Non solo Niccolò Pisilli: nella schiera dei cosiddetti “bimbi di Mou” andrebbero conteggiati di diritto anche Zalewski e Bove (quest’ultimo fresco di rinnovo), che avevano già debuttato con Fonseca, ma che con José hanno trovato continuità e oggi possono essere ritenuti dei veri e propri titolari. Tra quelli che invece hanno debuttato durante il regno dello “Special One”, c’è Pagano, di Tivoli come Zalewski, che di spezzone in spezzone si sta rivelando l’equivalente del Bove di due anni fa; ci sono Cherubini, D’Alessio, Joao Costa e Mannini (all’esordio assoluto proprio giovedì sera), ragazzi che dalla Primavera si stanno affacciando soltanto ora in Prima squadra, raccogliendo scampoli di calcio “vero”, mentre continuano comunque a lavorare con Guidi.

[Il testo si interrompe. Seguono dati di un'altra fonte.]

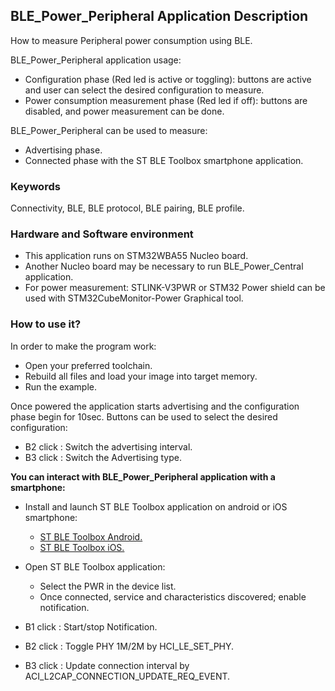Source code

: ## __BLE_Power_Peripheral Application Description__

How to measure Peripheral power consumption using BLE.  

BLE_Power_Peripheral application usage:  

 - Configuration phase (Red led is active or toggling): buttons are active and user can select the desired configuration to measure.  
 - Power consumption measurement phase (Red led if off): buttons are disabled, and power measurement can be done.  

 BLE_Power_Peripheral can be used to measure:  

 - Advertising phase.  
 - Connected phase with the ST BLE Toolbox smartphone application.  

### __Keywords__

Connectivity, BLE, BLE protocol, BLE pairing, BLE profile.  

### __Hardware and Software environment__

  - This application runs on STM32WBA55 Nucleo board.  
  - Another Nucleo board may be necessary to run BLE_Power_Central application.  
  - For power measurement: STLINK-V3PWR or STM32 Power shield can be used with STM32CubeMonitor-Power Graphical tool.  

### __How to use it?__

In order to make the program work:  

 - Open your preferred toolchain.  
 - Rebuild all files and load your image into target memory.  
 - Run the example.  
 
Once powered the application starts advertising and the configuration phase begin for 10sec. Buttons can be used to select the desired configuration:  

- B2 click : Switch the advertising interval.  
- B3 click : Switch the Advertising type.  
 
 __You can interact with BLE_Power_Peripheral application with a smartphone:__  

 - Install and launch ST BLE Toolbox application on android or iOS smartphone:  
   - <a href="https://play.google.com/store/apps/details?id=com.st.dit.stbletoolbox"> ST BLE Toolbox Android.</a>  
   - <a href="https://apps.apple.com/us/app/st-ble-toolbox/id1531295550"> ST BLE Toolbox iOS.</a>  

 - Open ST BLE Toolbox application:  
   - Select the PWR in the device list.  
   - Once connected, service and characteristics discovered; enable notification.  

- B1 click : Start/stop Notification.  
- B2 click : Toggle PHY 1M/2M by HCI_LE_SET_PHY.  
- B3 click : Update connection interval by ACI_L2CAP_CONNECTION_UPDATE_REQ_EVENT.  
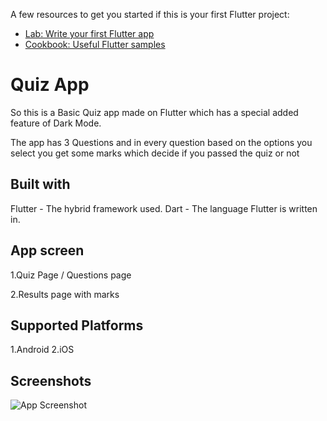 A few resources to get you started if this is your first Flutter project:

- [Lab: Write your first Flutter app](https://flutter.dev/docs/get-started/codelab)
- [Cookbook: Useful Flutter samples](https://flutter.dev/docs/cookbook)

# Quiz App

So this is a Basic Quiz app made on Flutter 
which has a special added feature of Dark Mode.

The app has 3 Questions and in every question based on the options you select you get some marks which decide if you passed the quiz or not

## Built with

Flutter - The hybrid framework used.
Dart - The language Flutter is written in.
## App screen

1.Quiz Page / Questions page

2.Results page with marks

## Supported Platforms

1.Android
2.iOS


## Screenshots

![App Screenshot]()




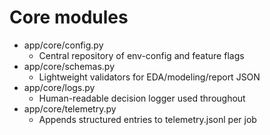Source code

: # Core modules

- app/core/config.py
  - Central repository of env-config and feature flags
- app/core/schemas.py
  - Lightweight validators for EDA/modeling/report JSON
- app/core/logs.py
  - Human-readable decision logger used throughout
- app/core/telemetry.py
  - Appends structured entries to telemetry.jsonl per job


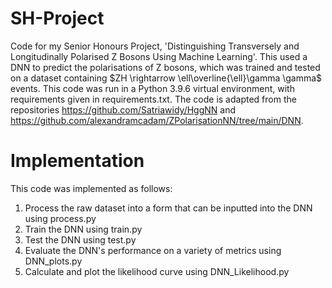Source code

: # SH-Project
Code for my Senior Honours Project, 'Distinguishing Transversely and Longitudinally Polarised Z Bosons Using Machine Learning'. This used a DNN to predict the polarisations of Z bosons, which was trained and tested on a dataset containing $ZH \rightarrow \ell\overline{\ell}\gamma \gamma$ events. This code was run in a Python 3.9.6 virtual environment, with requirements given in requirements.txt. The code is adapted from the repositories https://github.com/Satriawidy/HggNN and https://github.com/alexandramcadam/ZPolarisationNN/tree/main/DNN. 

# Implementation
This code was implemented as follows:
1. Process the raw dataset into a form that can be inputted into the DNN using process.py
2. Train the DNN using train.py
3. Test the DNN using test.py
4. Evaluate the DNN's performance on a variety of metrics using DNN_plots.py
5. Calculate and plot the likelihood curve using DNN_Likelihood.py

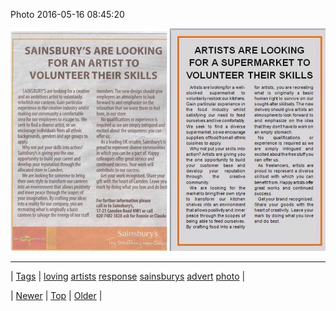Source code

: <!--
title: Photo 2016-05-16 08
date: 2020-06-28T15:27:00.116Z
tags: loving, artists, response, sainsburys, advert, photo
-->


Photo 2016-05-16 08:45:20

![](144444390099-0.jpg)

<!--BOTTOM-POST-NAVIGATION-->
---

| [Tags](tags.md) | [loving](tag-loving.md) [artists](tag-artists.md) [response](tag-response.md) [sainsburys](tag-sainsburys.md) [advert](tag-advert.md) [photo](tag-photo.md) |

| [Newer](144362450984.md) | [Top](index.md) | [Older](144453428134.md) |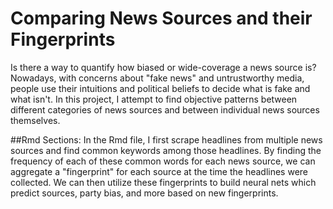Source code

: # Comparing News Sources and their Fingerprints

Is there a way to quantify how biased or wide-coverage a news source is? Nowadays, with concerns about "fake news" and untrustworthy media, people use their intuitions and political beliefs to decide what is fake and what isn't. In this project, I attempt to find objective patterns between different categories of news sources and between individual news sources themselves.

##Rmd Sections:
In the Rmd file, I first scrape headlines from multiple news sources and find common keywords among those headlines. By finding the frequency of each of these common words for each news source, we can aggregate a "fingerprint" for each source at the time the headlines were collected. We can then utilize these fingerprints to build neural nets which predict sources, party bias, and more based on new fingerprints.
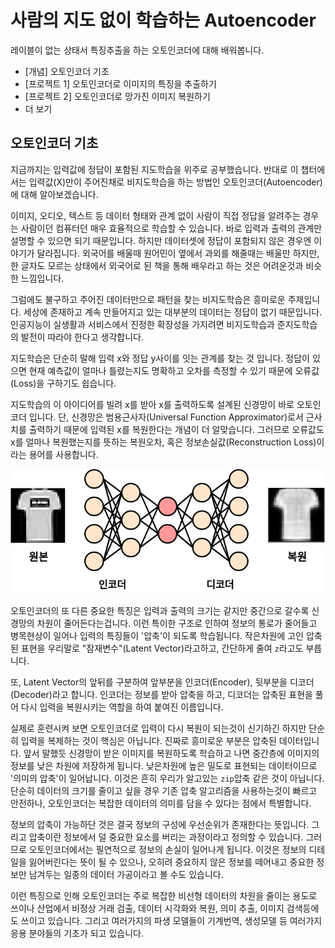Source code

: # 사람의 지도 없이 학습하는 Autoencoder

레이블이 없는 상태서 특징추출을 하는 오토인코더에 대해 배워봅니다.

  * [개념] 오토인코더 기초
  * [프로젝트 1] 오토인코더로 이미지의 특징을 추출하기
  * [프로젝트 2] 오토인코더로 망가진 이미지 복원하기
  * 더 보기

## 오토인코더 기초

지금까지는 입력값에 정답이 포함된 지도학습을 위주로 공부했습니다.
반대로 이 챕터에서는 입력값(X)만이 주어진채로 비지도학습을 하는 방법인
오토인코더(Autoencoder)에 대해 알아보겠습니다.

이미지, 오디오, 텍스트 등 데이터 형태와 관계 없이 사람이 직접 정답을 알려주는 경우는
사람이던 컴퓨터던 매우 효율적으로 학습할 수 있습니다.
바로 입력과 출력의 관계만 설명할 수 있으면 되기 때문입니다.
하지만 데이터셋에 정답이 포함되지 않은 경우엔 이야기가 달라집니다.
외국어를 배울때 원어민이 옆에서 과외를 해줄때는 배울만 하지만,
한 글자도 모르는 상태에서 외국어로 된 책을 통해 배우라고
하는 것은 어려운것과 비슷한 느낌입니다.

그럼에도 불구하고 주어진 데이터만으로 패턴을 찾는 비지도학습은
흥미로운 주제입니다. 세상에 존재하고 계속 만들어지고 있는 대부분의
데이터는 정답이 없기 때문입니다.
인공지능이 실생활과 서비스에서 진정한 확장성을 가지려면
비지도학습과 준지도학습의 발전이 따라야 한다고 생각합니다.

지도학습은 단순히 말해 입력 x와 정답 y사이를 잇는 관계를 찾는 것 입니다.
정답이 있으면 현재 예측값이 얼마나 틀렸는지도 명확하고
오차를 측정할 수 있기 때문에 오류값(Loss)을 구하기도 쉽습니다.

지도학습의 이 아이디어를 빌려 x를 받아 x를 출력하도록 설계된
신경망이 바로 오토인코더 입니다.
단, 신경망은 범용근사자(Universal Function Approximator)로서
근사치를 출력하기 때문에 입력된 x를 복원한다는 개념이 더 알맞습니다.
그러므로 오류값도 x를 얼마나 복원했는지를 뜻하는
복원오차, 혹은 정보손실값(Reconstruction Loss)이라는 용어를 사용합니다.

![autoencoder](./assets/autoencoder.png)

오토인코더의 또 다른 중요한 특징은 입력과 출력의 크기는 같지만
중간으로 갈수록 신경망의 차원이 줄어든다는겁니다.
이런 특이한 구조로 인하여 정보의 통로가 줄어들고
병목현상이 일어나 입력의 특징들이 '압축'이 되도록 학습됩니다.
작은차원에 고인 압축된 표현을 우리말로
"잠재변수"(Latent Vector)라고하고,
간단하게 줄여 `z`라고도 부릅니다.

또, Latent Vector의 앞뒤를 구분하여
앞부분을 인코더(Encoder),
뒷부분을 디코더(Decoder)라고 합니다.
인코더는 정보를 받아 압축을 하고,
디코더는 압축된 표현을 풀어 다시 입력을
복원시키는 역할을 하여 붙여진 이름입니다.

실제로 훈련시켜 보면 오토인코더로 입력이 다시 복원이 되는것이 신기하긴
하지만 단순히 입력을 복제하는 것이 핵심은 아닙니다. 
진짜로 흥미로운 부분은 압축된 데이터입니다.
앞서 말했듯 신경망이 받은 이미지를 복원하도록 학습하고 나면
중간층에 이미지의 정보를 낮은 차원에 저장하게 됩니다.
낮은차원에 높은 밀도로 표현되는 데이터이므로 '의미의 압축'이 일어납니다.
이것은 흔히 우리가 알고있는 `zip`압축 같은 것이 아닙니다.
단순히 데이터의 크기를 줄이고 싶을 경우
기존 압축 알고리즘을 사용하는것이 빠르고 안전하나,
오토인코더는 복잡한 데이터의 의미를 담을 수 있다는 점에서 특별합니다.

정보의 압축이 가능하단 것은 결국
정보의 구성에 우선순위가 존재한다는 뜻입니다.
그리고 압축이란 정보에서 덜 중요한 요소를
버리는 과정이라고 정의할 수 있습니다.
그러므로 오토인코더에서는 필연적으로 정보의 손실이 일어나게 됩니다.
이것은 정보의 디테일을 잃어버린다는 뜻이 될 수 있으나,
오히려 중요하지 않은 정보를 떼어내고 중요한 정보만 남겨두는
일종의 데이터 가공이라고 볼 수도 있습니다.

이런 특징으로 인해 오토인코더는 주로 복잡한 비선형 데이터의
차원을 줄이는 용도로 쓰이나 산업에서 비정상 거래 검출,
데이터 시각화와 복원, 의미 추출, 이미지 검색등에도 쓰이고 있습니다.
그리고 여러가지의 파생 모델들이
기계번역, 생성모델 등 여러가지 응용 분야들의 기초가 되고 있습니다.
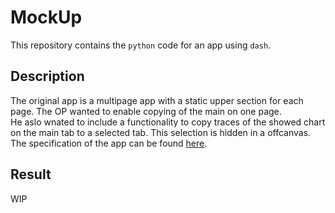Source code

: # MockUp
This repository contains the `python` code for an app using `dash`.

## Description
The original app is a multipage app with a static upper section for each page. The OP wanted to enable copying of the main on one page.  
He aslo wnated to include a functionality to copy traces of the showed chart on the main tab to a selected tab. This selection is hidden in a offcanvas.
The specification of the app can be found [here](https://community.plotly.com/t/one-time-job-add-tab-duplication-functionality-to-existing-app/80036).

## Result
WIP



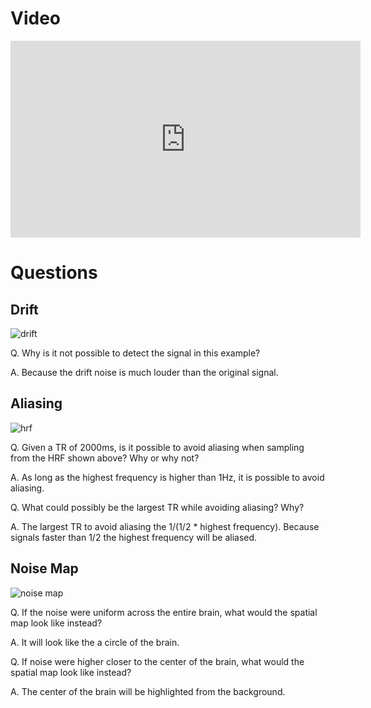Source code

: # Video

<iframe width="560" height="315" src="https://www.youtube.com/embed/7Kk_RsGycHs" frameborder="0" allow="accelerometer; autoplay; encrypted-media; gyroscope; picture-in-picture" allowfullscreen></iframe>

# Questions

## Drift

![drift](drift.png)

Q. Why is it not possible to detect the signal in this example?

A. Because the drift noise is much louder than the original signal.

## Aliasing

![hrf](hrf.png)

Q. Given a TR of 2000ms, is it possible to avoid aliasing when sampling from the HRF shown above? Why or why not?

A. As long as the highest frequency is higher than 1Hz, it is possible to avoid aliasing.

Q. What could possibly be the largest TR while avoiding aliasing? Why?

A. The largest TR to avoid aliasing the 1/(1/2 * highest frequency). Because signals faster than 1/2 the highest frequency will be aliased.

## Noise Map

![noise map](noise-map.png)

Q. If the noise were uniform across the entire brain, what would the spatial map look like instead?

A. It will look like the a circle of the brain.

Q. If noise were higher closer to the center of the brain, what would the spatial map look like instead?

A. The center of the brain will be highlighted from the background.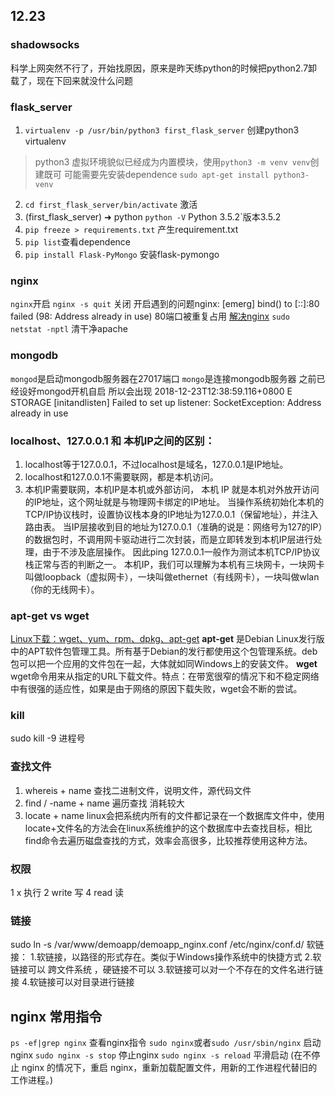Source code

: ## 12.23
### shadowsocks
科学上网突然不行了，开始找原因，原来是昨天练python的时候把python2.7卸载了，现在下回来就没什么问题
### flask_server
1. `virtualenv -p /usr/bin/python3 first_flask_server` 创建python3 virtualenv  
> python3 虚拟环境貌似已经成为内置模块，使用`python3 -m venv venv`创建既可
可能需要先安装dependence `sudo apt-get install python3-venv`
2. `cd first_flask_server/bin/activate` 激活
3. (first_flask_server) ➜  python `python -V`
Python 3.5.2`版本3.5.2
4. `pip freeze > requirements.txt` 产生requirement.txt 
5. `pip list`查看dependence
6. `pip install Flask-PyMongo` 安装flask-pymongo

### nginx
`nginx`开启
`nginx -s quit` 关闭
开启遇到的问题nginx: [emerg] bind() to [::]:80 failed (98: Address already in use) 80端口被重复占用
[解决nginx](http://www.hankcs.com/appos/linux/fix-nginx-bind-err.html)
`sudo netstat -nptl`
清干净apache
### mongodb
`mongod`是启动mongodb服务器在27017端口
`mongo`是连接mongodb服务器
之前已经设好mongod开机自启 所以会出现
2018-12-23T12:38:59.116+0800 E STORAGE  [initandlisten] Failed to set up listener: SocketException: Address already in use

### localhost、127.0.0.1 和 本机IP之间的区别：
1. localhost等于127.0.0.1，不过localhost是域名，127.0.0.1是IP地址。
2. localhost和127.0.0.1不需要联网，都是本机访问。
3. 本机IP需要联网，本机IP是本机或外部访问， 本机 IP 就是本机对外放开访问的IP地址，这个网址就是与物理网卡绑定的IP地址。
 当操作系统初始化本机的TCP/IP协议栈时，设置协议栈本身的IP地址为127.0.0.1（保留地址），并注入路由表。
当IP层接收到目的地址为127.0.0.1（准确的说是：网络号为127的IP）的数据包时，不调用网卡驱动进行二次封装，而是立即转发到本机IP层进行处理，由于不涉及底层操作。
因此ping 127.0.0.1一般作为测试本机TCP/IP协议栈正常与否的判断之一。
本机IP，我们可以理解为本机有三块网卡，一块网卡叫做loopback（虚拟网卡），一块叫做ethernet（有线网卡），一块叫做wlan（你的无线网卡）。
### apt-get vs wget
[Linux下载：wget、yum、rpm、dpkg、apt-get](https://www.jianshu.com/p/41de6d045de1)
**apt-get** 是Debian Linux发行版中的APT软件包管理工具。所有基于Debian的发行都使用这个包管理系统。deb包可以把一个应用的文件包在一起，大体就如同Windows上的安装文件。 
**wget** wget命令用来从指定的URL下载文件。特点：在带宽很窄的情况下和不稳定网络中有很强的适应性，如果是由于网络的原因下载失败，wget会不断的尝试。
### kill
sudo kill -9 进程号
### 查找文件
1. whereis + name
查找二进制文件，说明文件，源代码文件
2. find / -name + name
遍历查找 消耗较大
3. locate + name
linux会把系统内所有的文件都记录在一个数据库文件中，使用locate+文件名的方法会在linux系统维护的这个数据库中去查找目标，相比find命令去遍历磁盘查找的方式，效率会高很多，比较推荐使用这种方法。
### 权限
1 x 执行 2 write 写 4 read 读
### 链接
sudo ln -s /var/www/demoapp/demoapp_nginx.conf /etc/nginx/conf.d/
软链接：
1.软链接，以路径的形式存在。类似于Windows操作系统中的快捷方式
2.软链接可以 跨文件系统 ，硬链接不可以
3.软链接可以对一个不存在的文件名进行链接
4.软链接可以对目录进行链接

## nginx 常用指令
`ps -ef|grep nginx` 查看nginx指令
`sudo nginx`或者`sudo /usr/sbin/nginx` 启动nginx
`sudo nginx -s stop` 停止nginx
`sudo nginx -s reload` 平滑启动 (在不停止 nginx 的情况下，重启 nginx，重新加载配置文件，用新的工作进程代替旧的工作进程。)
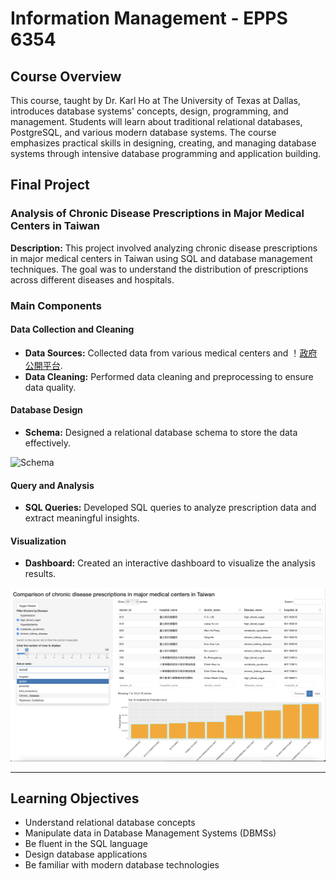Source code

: # Information Management - EPPS 6354

## Course Overview

This course, taught by Dr. Karl Ho at The University of Texas at Dallas, introduces database systems' concepts, design, programming, and management. Students will learn about traditional relational databases, PostgreSQL, and various modern database systems. The course emphasizes practical skills in designing, creating, and managing database systems through intensive database programming and application building.

## Final Project

### Analysis of Chronic Disease Prescriptions in Major Medical Centers in Taiwan

**Description:** This project involved analyzing chronic disease prescriptions in major medical centers in Taiwan using SQL and database management techniques. The goal was to understand the distribution of prescriptions across different diseases and hospitals.

### Main Components

#### Data Collection and Cleaning
- **Data Sources:** Collected data from various medical centers and ！[政府公開平台](https://data.gov.tw).
- **Data Cleaning:** Performed data cleaning and preprocessing to ensure data quality.

#### Database Design
- **Schema:** Designed a relational database schema to store the data effectively.

![Schema](schema.jpg)

#### Query and Analysis
- **SQL Queries:** Developed SQL queries to analyze prescription data and extract meaningful insights.

#### Visualization
- **Dashboard:** Created an interactive dashboard to visualize the analysis results.

![Dashboard Preview](dashboard_preview.png)

---

## Learning Objectives

- Understand relational database concepts
- Manipulate data in Database Management Systems (DBMSs)
- Be fluent in the SQL language
- Design database applications
- Be familiar with modern database technologies
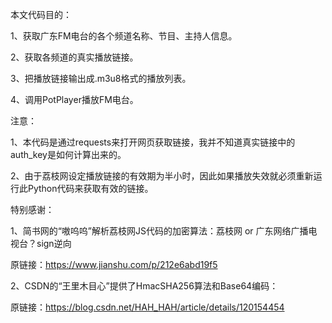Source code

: 本文代码目的：

1、获取广东FM电台的各个频道名称、节目、主持人信息。

2、获取各频道的真实播放链接。

3、把播放链接输出成.m3u8格式的播放列表。

4、调用PotPlayer播放FM电台。

注意：

1、本代码是通过requests来打开网页获取链接，我并不知道真实链接中的auth_key是如何计算出来的。

2、由于荔枝网设定播放链接的有效期为半小时，因此如果播放失效就必须重新运行此Python代码来获取有效的链接。



特别感谢：

1、简书网的“嗷呜呜”解析荔枝网JS代码的加密算法：荔枝网 or 广东网络广播电视台？sign逆向

原链接：https://www.jianshu.com/p/212e6abd19f5

2、CSDN的“王里木目心”提供了HmacSHA256算法和Base64编码：

原链接：https://blog.csdn.net/HAH_HAH/article/details/120154454
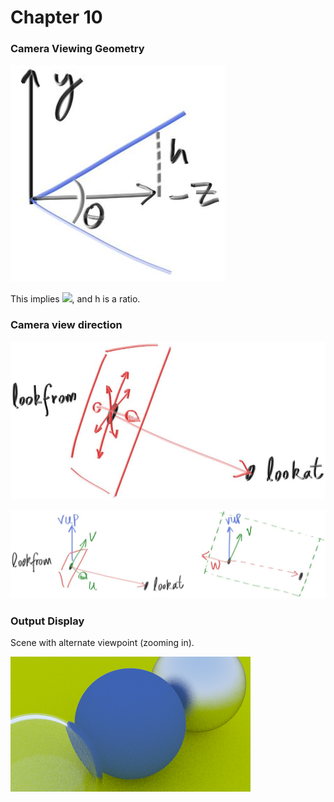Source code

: # Chapter 10

### Camera Viewing Geometry

![fig.cam-view-geom](note%20images/fig.cam-view-geom.jpg)

This implies ![](http://latex.codecogs.com/gif.latex?h%20=%20\tan(\frac{\theta}{2})), and h is a ratio.



### Camera view direction

![fig.cam-look](note%20images/fig.cam-look.jpg)

![fig.cam-up](note%20images/fig.cam-up.jpg)



### Output Display

Scene with alternate viewpoint (zooming in).

![output](output.png)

Mou li studia, li tiene perennemente sotto controllo, proprio come farebbe un padrino con i propri figliocci. E, quando loro se lo meritano, li coccola: non solo in senso figurato, dando loro la possibilità di assaggiare la A e l’Europa, ma anche in senso letterale, con pacche, buffetti, sorrisi. Come quello rivolto a un Pisilli incredulo, al termine di Roma-Sheriff. «Sono dovuto andare via – ha detto in merito alle lacrime di Niccolò – altrimenti avrei pianto anche io». Se a dirlo è uno che conta oltre 1.000 panchine in carriera e 26 trofei, qualcosa vorrà pur dire.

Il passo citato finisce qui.